[What is expected]: Repeat the records in full. No pictures belong in the copy.

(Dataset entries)

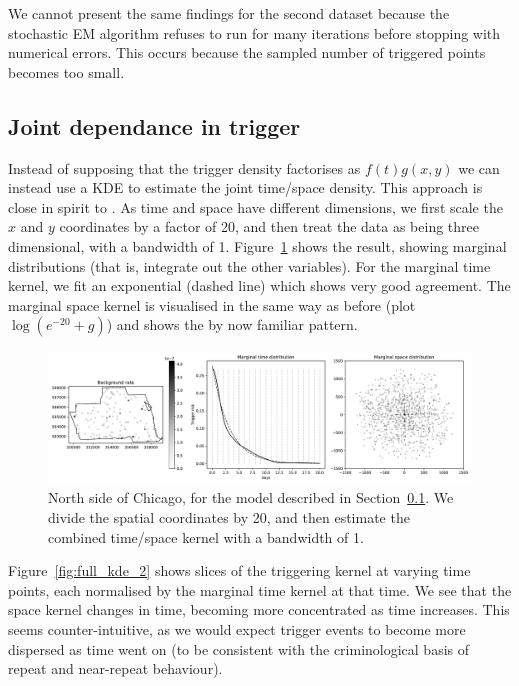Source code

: \documentclass[twoside,a4paper]{article}
\theoremstyle{plain}
\theoremstyle{definition}
\begin{document}
We cannot present the same findings for the second dataset because the stochastic EM algorithm
refuses to run for many iterations before stopping with numerical errors.  This occurs because
the sampled number of triggered points becomes too small.




\subsection{Joint dependance in trigger}\label{sec:joint_grid}

Instead of supposing that the trigger density factorises as $f(t)g(x,y)$ we can instead use a KDE
to estimate the joint time/space density.  This approach is close in spirit to \cite{sepp}.
As time and space have different dimensions, we first scale the $x$ and $y$ coordinates by a factor
of 20, and then treat the data as being three dimensional, with a bandwidth of 1.
Figure~\ref{fig:full_kde_1} shows the result, showing marginal distributions (that is, integrate
out the other variables).  For the marginal time kernel, we fit an exponential (dashed line)
which shows very good agreement.  The marginal space kernel is visualised in the same way as
before (plot $\log(e^{-20}+g)$) and shows the by now familiar pattern.

\begin{figure}
  \includegraphics[width=\textwidth]{../notebooks/full_kde_1.pdf}
  \caption{North side of Chicago, for the model described in Section~\ref{sec:joint_grid}.
  We divide the spatial coordinates by 20, and then estimate the combined time/space kernel
  with a bandwidth of 1.}
  \label{fig:full_kde_1}
\end{figure}

Figure~\ref{fig:full_kde_2} shows slices of the triggering kernel at varying time points,
each normalised by the marginal time kernel at that time.  We see that the space kernel changes
in time, becoming more concentrated as time increases.  This seems counter-intuitive, as we would
expect trigger events to become more dispersed as time went on (to be consistent with the
criminological basis of repeat and near-repeat behaviour).
\end{document}

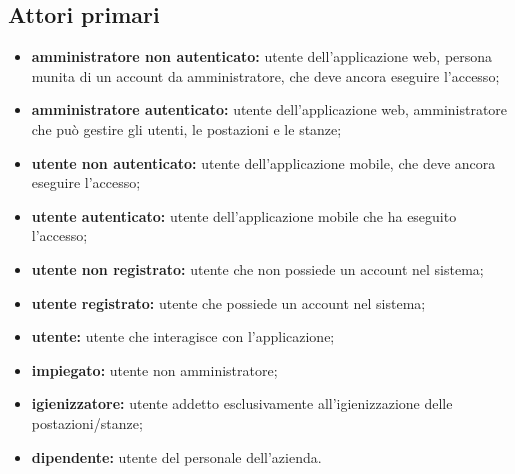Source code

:\subsection{Attori primari}
\begin{itemize}
    \item \textbf{amministratore non autenticato:} utente dell'applicazione web, persona munita di un account da amministratore, che deve ancora eseguire l'accesso;
    \item \textbf{amministratore autenticato:} utente dell'applicazione web, amministratore che pu\`{o} gestire gli utenti, le postazioni e le stanze;
    \item \textbf{utente non autenticato:} utente dell'applicazione mobile, che deve ancora eseguire l'accesso;
    \item \textbf{utente autenticato:} utente dell'applicazione mobile che ha eseguito l'accesso;
    \item \textbf{utente non registrato:} utente che non possiede un account nel sistema;
    \item \textbf{utente registrato:} utente che possiede un account nel sistema;
    \item \textbf{utente:} utente che interagisce con l'applicazione;
    \item \textbf{impiegato:} utente non amministratore;
    \item \textbf{igienizzatore:} utente addetto esclusivamente all'igienizzazione delle postazioni/stanze;
    \item \textbf{dipendente:} utente del personale dell'azienda.
\end{itemize}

[Output below]:
Source code

: \documentclass[twoside,a4paper]{article}
\theoremstyle{plain}
\theoremstyle{definition}
\begin{document}
We cannot present the same findings for the second dataset because the stochastic EM algorithm
refuses to run for many iterations before stopping with numerical errors.  This occurs because
the sampled number of triggered points becomes too small.




\subsection{Joint dependance in trigger}\label{sec:joint_grid}

Instead of supposing that the trigger density factorises as $f(t)g(x,y)$ we can instead use a KDE
to estimate the joint time/space density.  This approach is close in spirit to \cite{sepp}.
As time and space have different dimensions, we first scale the $x$ and $y$ coordinates by a factor
of 20, and then treat the data as being three dimensional, with a bandwidth of 1.
Figure~\ref{fig:full_kde_1} shows the result, showing marginal distributions (that is, integrate
out the other variables).  For the marginal time kernel, we fit an exponential (dashed line)
which shows very good agreement.  The marginal space kernel is visualised in the same way as
before (plot $\log(e^{-20}+g)$) and shows the by now familiar pattern.

\begin{figure}
  \includegraphics[width=\textwidth]{../notebooks/full_kde_1.pdf}
  \caption{North side of Chicago, for the model described in Section~\ref{sec:joint_grid}.
  We divide the spatial coordinates by 20, and then estimate the combined time/space kernel
  with a bandwidth of 1.}
  \label{fig:full_kde_1}
\end{figure}

Figure~\ref{fig:full_kde_2} shows slices of the triggering kernel at varying time points,
each normalised by the marginal time kernel at that time.  We see that the space kernel changes
in time, becoming more concentrated as time increases.  This seems counter-intuitive, as we would
expect trigger events to become more dispersed as time went on (to be consistent with the
criminological basis of repeat and near-repeat behaviour).
\end{document}

Source code

:\subsection{Attori primari}
\begin{itemize}
    \item \textbf{amministratore non autenticato:} utente dell'applicazione web, persona munita di un account da amministratore, che deve ancora eseguire l'accesso;
    \item \textbf{amministratore autenticato:} utente dell'applicazione web, amministratore che pu\`{o} gestire gli utenti, le postazioni e le stanze;
    \item \textbf{utente non autenticato:} utente dell'applicazione mobile, che deve ancora eseguire l'accesso;
    \item \textbf{utente autenticato:} utente dell'applicazione mobile che ha eseguito l'accesso;
    \item \textbf{utente non registrato:} utente che non possiede un account nel sistema;
    \item \textbf{utente registrato:} utente che possiede un account nel sistema;
    \item \textbf{utente:} utente che interagisce con l'applicazione;
    \item \textbf{impiegato:} utente non amministratore;
    \item \textbf{igienizzatore:} utente addetto esclusivamente all'igienizzazione delle postazioni/stanze;
    \item \textbf{dipendente:} utente del personale dell'azienda.
\end{itemize}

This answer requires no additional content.